_Task instructions_
Copy all the records exactly, but keep the pictures out of your version.

Source records
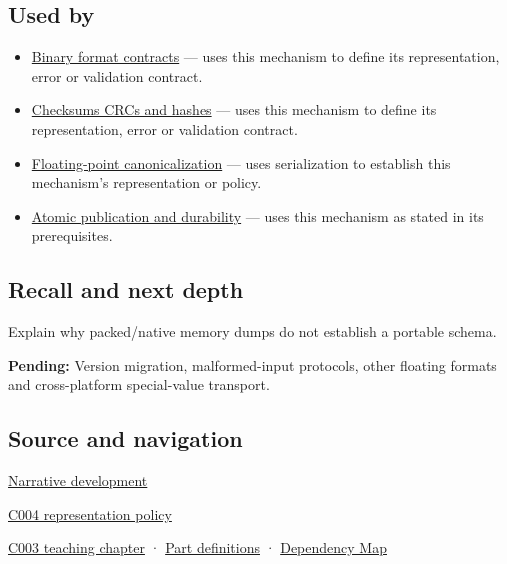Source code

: \subsection{Used by}\label{appendix-91d09ebed979-used-by}

\begin{itemize}
\item
  \hyperref[appendix-590bbb2424c1]{Binary format contracts} --- uses this mechanism to define its representation, error or validation contract.
\item
  \hyperref[appendix-ed338677de0a]{Checksums CRCs and hashes} --- uses this mechanism to define its representation, error or validation contract.
\item
  \hyperref[appendix-e90053a4b201]{Floating-point canonicalization} --- uses serialization to establish this mechanism's representation or policy.
\item
  \hyperref[appendix-e89a8f290ef5]{Atomic publication and durability} --- uses this mechanism as stated in its prerequisites.
\end{itemize}

\subsection{Recall and next depth}\label{appendix-91d09ebed979-recall-and-next-depth}

Explain why packed/native memory dumps do not establish a portable schema.

\textbf{Pending:} Version migration, malformed-input protocols, other floating formats and cross-platform special-value transport.

\subsection{Source and navigation}\label{appendix-91d09ebed979-source-and-navigation}

\hyperref[01-foundations-i-ch002-bytes-become-a-durable-agreement]{Narrative development}

\hyperref[01-foundations-i-ch001-a-stretching-ruler-for-real-valued-quantities]{C004 representation policy}

\hyperref[01-foundations-i-ch002-where-the-bytes-live]{C003 teaching chapter} · \hyperref[appendix-fd090d982a15-m003---parts-41-60]{Part definitions} · \hyperref[appendix-4ad47bdd269a]{Dependency Map}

_Output below_
Source code

: \subsection{Used by}\label{appendix-91d09ebed979-used-by}

\begin{itemize}
\item
  \hyperref[appendix-590bbb2424c1]{Binary format contracts} --- uses this mechanism to define its representation, error or validation contract.
\item
  \hyperref[appendix-ed338677de0a]{Checksums CRCs and hashes} --- uses this mechanism to define its representation, error or validation contract.
\item
  \hyperref[appendix-e90053a4b201]{Floating-point canonicalization} --- uses serialization to establish this mechanism's representation or policy.
\item
  \hyperref[appendix-e89a8f290ef5]{Atomic publication and durability} --- uses this mechanism as stated in its prerequisites.
\end{itemize}

\subsection{Recall and next depth}\label{appendix-91d09ebed979-recall-and-next-depth}

Explain why packed/native memory dumps do not establish a portable schema.

\textbf{Pending:} Version migration, malformed-input protocols, other floating formats and cross-platform special-value transport.

\subsection{Source and navigation}\label{appendix-91d09ebed979-source-and-navigation}

\hyperref[01-foundations-i-ch002-bytes-become-a-durable-agreement]{Narrative development}

\hyperref[01-foundations-i-ch001-a-stretching-ruler-for-real-valued-quantities]{C004 representation policy}

\hyperref[01-foundations-i-ch002-where-the-bytes-live]{C003 teaching chapter} · \hyperref[appendix-fd090d982a15-m003---parts-41-60]{Part definitions} · \hyperref[appendix-4ad47bdd269a]{Dependency Map}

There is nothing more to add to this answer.